At the moment, a dynamite starter is a salad of sweet local tomato wedges invisibly veiled in an Asian-tinged dressing of lime, ginger, fish sauce, peanuts, herbs and freeze-dried coconut ice kept smoking cold with a blast of liquid nitrogen.

General Tso’s oxtail, fist-size hunks of meaty beef bones, is served with intriguingly moist and crunchy fried “rice” — chewy cauliflower sautéed with carrots and shishito peppers, then given zing with soy and sesame.

Rapicavoli manages to blend Korean, Chinese, American and Cuban as well as molecular techniques in ways that more often than not work. He shows his Italian roots with pasta carbonara made with a broad flat noodle sauced with a slightly coddled egg, crunchy bacon and (perhaps unnecessarily) a hit of truffle oil.

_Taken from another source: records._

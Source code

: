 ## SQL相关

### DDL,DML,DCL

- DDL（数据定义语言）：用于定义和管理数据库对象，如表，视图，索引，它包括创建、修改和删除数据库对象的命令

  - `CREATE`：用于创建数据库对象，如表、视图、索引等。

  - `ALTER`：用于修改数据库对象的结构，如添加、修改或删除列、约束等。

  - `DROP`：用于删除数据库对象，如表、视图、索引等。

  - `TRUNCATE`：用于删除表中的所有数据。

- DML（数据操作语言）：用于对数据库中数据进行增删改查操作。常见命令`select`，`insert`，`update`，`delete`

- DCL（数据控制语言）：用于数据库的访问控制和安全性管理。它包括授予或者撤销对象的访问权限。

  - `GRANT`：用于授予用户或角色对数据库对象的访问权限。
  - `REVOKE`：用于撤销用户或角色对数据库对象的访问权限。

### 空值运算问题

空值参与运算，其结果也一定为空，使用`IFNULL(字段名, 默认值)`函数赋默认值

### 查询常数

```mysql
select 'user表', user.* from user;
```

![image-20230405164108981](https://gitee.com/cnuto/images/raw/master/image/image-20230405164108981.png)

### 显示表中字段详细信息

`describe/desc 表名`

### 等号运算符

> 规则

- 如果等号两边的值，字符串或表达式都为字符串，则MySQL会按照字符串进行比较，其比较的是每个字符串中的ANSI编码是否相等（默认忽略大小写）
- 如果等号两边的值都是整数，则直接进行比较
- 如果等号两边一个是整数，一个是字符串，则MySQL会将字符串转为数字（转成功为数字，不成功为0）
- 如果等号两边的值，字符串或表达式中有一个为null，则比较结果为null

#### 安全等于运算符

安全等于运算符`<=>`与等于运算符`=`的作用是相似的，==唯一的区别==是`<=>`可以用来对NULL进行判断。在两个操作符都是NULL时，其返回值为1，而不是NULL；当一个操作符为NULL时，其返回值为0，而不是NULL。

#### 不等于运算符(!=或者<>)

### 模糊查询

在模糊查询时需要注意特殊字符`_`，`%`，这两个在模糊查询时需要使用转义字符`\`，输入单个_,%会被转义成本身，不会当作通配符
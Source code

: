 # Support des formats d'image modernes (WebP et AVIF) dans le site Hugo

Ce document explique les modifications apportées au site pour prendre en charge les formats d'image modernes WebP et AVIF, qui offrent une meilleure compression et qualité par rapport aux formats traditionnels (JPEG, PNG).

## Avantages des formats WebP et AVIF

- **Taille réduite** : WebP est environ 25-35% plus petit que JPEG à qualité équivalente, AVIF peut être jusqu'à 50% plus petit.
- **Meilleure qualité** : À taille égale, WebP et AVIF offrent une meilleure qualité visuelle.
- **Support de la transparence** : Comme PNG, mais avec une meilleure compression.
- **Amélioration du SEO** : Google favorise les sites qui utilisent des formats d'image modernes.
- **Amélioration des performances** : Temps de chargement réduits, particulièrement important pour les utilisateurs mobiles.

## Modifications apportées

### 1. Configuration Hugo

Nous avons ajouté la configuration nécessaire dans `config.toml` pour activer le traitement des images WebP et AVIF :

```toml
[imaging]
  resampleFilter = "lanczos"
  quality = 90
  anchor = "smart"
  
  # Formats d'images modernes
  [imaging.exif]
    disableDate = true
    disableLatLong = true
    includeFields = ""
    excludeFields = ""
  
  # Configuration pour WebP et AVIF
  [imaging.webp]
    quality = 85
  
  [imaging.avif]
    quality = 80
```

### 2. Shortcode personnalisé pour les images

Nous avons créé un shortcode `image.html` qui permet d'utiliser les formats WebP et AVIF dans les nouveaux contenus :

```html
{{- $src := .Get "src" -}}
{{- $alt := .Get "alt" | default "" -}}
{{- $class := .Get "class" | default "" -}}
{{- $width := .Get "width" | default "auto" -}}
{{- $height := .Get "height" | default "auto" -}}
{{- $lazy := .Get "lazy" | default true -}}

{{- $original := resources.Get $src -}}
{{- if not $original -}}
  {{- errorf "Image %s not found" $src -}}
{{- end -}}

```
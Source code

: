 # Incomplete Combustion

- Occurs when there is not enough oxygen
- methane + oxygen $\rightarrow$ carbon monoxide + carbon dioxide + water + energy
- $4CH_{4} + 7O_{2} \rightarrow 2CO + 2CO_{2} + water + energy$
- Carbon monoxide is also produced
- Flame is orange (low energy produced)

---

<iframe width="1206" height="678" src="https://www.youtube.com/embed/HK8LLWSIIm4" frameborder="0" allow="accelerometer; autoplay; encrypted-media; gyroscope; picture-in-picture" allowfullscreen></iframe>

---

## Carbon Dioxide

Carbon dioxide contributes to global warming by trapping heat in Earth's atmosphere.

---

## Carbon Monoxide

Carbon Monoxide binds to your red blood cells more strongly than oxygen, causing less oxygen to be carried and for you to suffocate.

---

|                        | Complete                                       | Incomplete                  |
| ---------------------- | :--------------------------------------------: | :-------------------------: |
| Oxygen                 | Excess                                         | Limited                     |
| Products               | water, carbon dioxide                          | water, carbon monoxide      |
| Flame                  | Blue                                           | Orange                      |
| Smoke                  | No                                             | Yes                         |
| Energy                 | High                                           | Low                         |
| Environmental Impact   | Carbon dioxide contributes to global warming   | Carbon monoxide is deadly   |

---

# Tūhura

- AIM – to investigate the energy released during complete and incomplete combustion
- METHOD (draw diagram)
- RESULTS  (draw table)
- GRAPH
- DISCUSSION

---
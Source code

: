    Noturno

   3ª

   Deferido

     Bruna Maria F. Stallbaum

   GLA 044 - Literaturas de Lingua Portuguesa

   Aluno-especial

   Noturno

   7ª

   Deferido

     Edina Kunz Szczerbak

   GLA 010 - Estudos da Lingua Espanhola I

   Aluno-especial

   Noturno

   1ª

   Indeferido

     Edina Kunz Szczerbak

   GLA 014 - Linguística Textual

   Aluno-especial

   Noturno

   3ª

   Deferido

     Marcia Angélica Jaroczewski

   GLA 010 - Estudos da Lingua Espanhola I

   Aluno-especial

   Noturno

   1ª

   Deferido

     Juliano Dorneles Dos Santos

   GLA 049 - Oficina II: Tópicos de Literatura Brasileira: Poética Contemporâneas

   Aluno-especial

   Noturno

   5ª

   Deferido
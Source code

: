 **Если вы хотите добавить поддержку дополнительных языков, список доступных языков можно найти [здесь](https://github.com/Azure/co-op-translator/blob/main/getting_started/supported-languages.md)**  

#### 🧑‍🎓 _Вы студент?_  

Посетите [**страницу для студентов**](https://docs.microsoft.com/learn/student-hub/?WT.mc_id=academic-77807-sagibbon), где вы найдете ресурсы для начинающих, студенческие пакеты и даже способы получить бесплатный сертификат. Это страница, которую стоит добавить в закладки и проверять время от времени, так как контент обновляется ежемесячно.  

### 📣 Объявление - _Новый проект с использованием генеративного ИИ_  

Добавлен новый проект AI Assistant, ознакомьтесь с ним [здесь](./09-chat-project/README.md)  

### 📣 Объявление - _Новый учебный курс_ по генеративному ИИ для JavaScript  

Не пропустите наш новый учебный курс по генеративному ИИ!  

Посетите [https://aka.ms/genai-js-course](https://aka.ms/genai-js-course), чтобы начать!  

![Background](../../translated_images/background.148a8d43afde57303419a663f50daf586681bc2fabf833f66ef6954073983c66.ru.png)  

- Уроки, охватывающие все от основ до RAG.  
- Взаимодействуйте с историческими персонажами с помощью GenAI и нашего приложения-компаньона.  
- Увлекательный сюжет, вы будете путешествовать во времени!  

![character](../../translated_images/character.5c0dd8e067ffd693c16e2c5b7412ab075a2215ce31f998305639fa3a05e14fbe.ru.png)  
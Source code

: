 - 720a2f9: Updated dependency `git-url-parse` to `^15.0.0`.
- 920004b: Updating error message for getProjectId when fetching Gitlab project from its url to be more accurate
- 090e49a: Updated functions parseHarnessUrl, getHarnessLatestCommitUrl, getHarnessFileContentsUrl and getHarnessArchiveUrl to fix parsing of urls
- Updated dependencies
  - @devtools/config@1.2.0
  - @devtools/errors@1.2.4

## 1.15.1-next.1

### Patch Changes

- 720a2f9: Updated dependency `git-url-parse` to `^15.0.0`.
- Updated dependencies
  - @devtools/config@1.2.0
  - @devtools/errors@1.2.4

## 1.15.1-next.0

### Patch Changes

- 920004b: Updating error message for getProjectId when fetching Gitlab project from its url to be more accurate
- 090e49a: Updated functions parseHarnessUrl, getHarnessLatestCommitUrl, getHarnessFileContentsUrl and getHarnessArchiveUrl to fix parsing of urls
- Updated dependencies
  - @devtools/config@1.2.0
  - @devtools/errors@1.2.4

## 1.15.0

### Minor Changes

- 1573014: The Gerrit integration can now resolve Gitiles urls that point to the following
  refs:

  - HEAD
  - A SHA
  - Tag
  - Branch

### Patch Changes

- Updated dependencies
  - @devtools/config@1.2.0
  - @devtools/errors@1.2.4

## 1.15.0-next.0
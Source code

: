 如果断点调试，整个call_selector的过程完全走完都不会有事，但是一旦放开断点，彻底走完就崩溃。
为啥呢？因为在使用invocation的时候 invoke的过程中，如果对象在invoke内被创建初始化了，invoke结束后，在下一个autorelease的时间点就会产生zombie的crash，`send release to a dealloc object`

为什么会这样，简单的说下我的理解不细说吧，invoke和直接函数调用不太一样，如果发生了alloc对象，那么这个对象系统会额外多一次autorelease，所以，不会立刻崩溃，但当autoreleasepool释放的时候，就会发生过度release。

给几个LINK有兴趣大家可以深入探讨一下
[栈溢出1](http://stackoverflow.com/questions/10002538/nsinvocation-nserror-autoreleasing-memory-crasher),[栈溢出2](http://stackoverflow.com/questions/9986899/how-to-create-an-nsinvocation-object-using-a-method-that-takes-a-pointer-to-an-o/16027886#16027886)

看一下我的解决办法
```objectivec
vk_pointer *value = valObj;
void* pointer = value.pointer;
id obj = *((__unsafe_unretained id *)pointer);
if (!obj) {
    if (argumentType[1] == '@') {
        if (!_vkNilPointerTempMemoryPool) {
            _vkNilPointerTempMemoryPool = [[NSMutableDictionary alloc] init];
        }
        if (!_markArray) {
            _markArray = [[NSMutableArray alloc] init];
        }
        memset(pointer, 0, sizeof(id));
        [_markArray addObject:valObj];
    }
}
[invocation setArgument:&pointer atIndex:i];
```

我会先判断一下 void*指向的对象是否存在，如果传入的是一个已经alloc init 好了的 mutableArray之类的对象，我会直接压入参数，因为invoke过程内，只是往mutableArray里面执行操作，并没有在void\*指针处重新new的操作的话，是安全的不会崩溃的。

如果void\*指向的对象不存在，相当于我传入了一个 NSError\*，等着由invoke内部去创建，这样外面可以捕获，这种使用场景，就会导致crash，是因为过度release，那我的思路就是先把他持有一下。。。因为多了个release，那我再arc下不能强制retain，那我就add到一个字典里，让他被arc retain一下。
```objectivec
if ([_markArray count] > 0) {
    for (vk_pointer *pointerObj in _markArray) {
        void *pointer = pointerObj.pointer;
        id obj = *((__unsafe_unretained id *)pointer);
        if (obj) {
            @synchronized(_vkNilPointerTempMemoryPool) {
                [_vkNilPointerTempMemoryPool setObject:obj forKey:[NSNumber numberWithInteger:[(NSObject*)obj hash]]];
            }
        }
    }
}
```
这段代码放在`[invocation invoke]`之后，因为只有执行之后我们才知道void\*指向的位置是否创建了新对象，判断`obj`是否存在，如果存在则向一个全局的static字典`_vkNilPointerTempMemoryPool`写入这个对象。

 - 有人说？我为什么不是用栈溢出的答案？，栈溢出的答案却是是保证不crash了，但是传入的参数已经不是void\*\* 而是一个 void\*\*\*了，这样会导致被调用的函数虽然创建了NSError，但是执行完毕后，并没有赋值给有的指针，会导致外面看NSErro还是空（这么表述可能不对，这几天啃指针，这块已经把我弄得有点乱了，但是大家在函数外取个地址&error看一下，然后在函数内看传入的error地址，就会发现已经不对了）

One night I enjoyed the most charming and exuberant carrot dish I’ve ever tasted: coins of the baby roots shellacked in miso-maple glaze with thumb-size whole carrots the color of blackberries and sunshine. The whole plate was festooned with ribbons of shaved raw carrot and dotted with an intriguing, vermouth-spiked yogurt. Beets, too, were celebrated in a shredded salad with a citrusy spritz and tiny violet flowers.

Another night, however, all I could get in the produce department was the popular brussels sprouts, the tiny nuggets cooked as oily and crispy as potato chips and topped with greasy chow mein noodles. It would be nice to see more light and green things on the menu.

Other dishes, like a polenta poutine with braised short ribs and ricotta or fried chicken with foie-gras-stuffed waffles, sugar-coated bacon and maple syrup, can run too far with the rich theme.

Desserts strike a whimsical and indulgent note, too. A pot of black “earth” cookie crumbs is topped with pretzels and whipped Nutella, while a deconstructed tiramisu with an oddly bready ladyfinger gelato and espresso pudding is more interesting than delicious.

Still, this exciting young chef is striving for greatness, and he often nails it.

Miami Herald critics dine anonymously at the newspaper’s expense.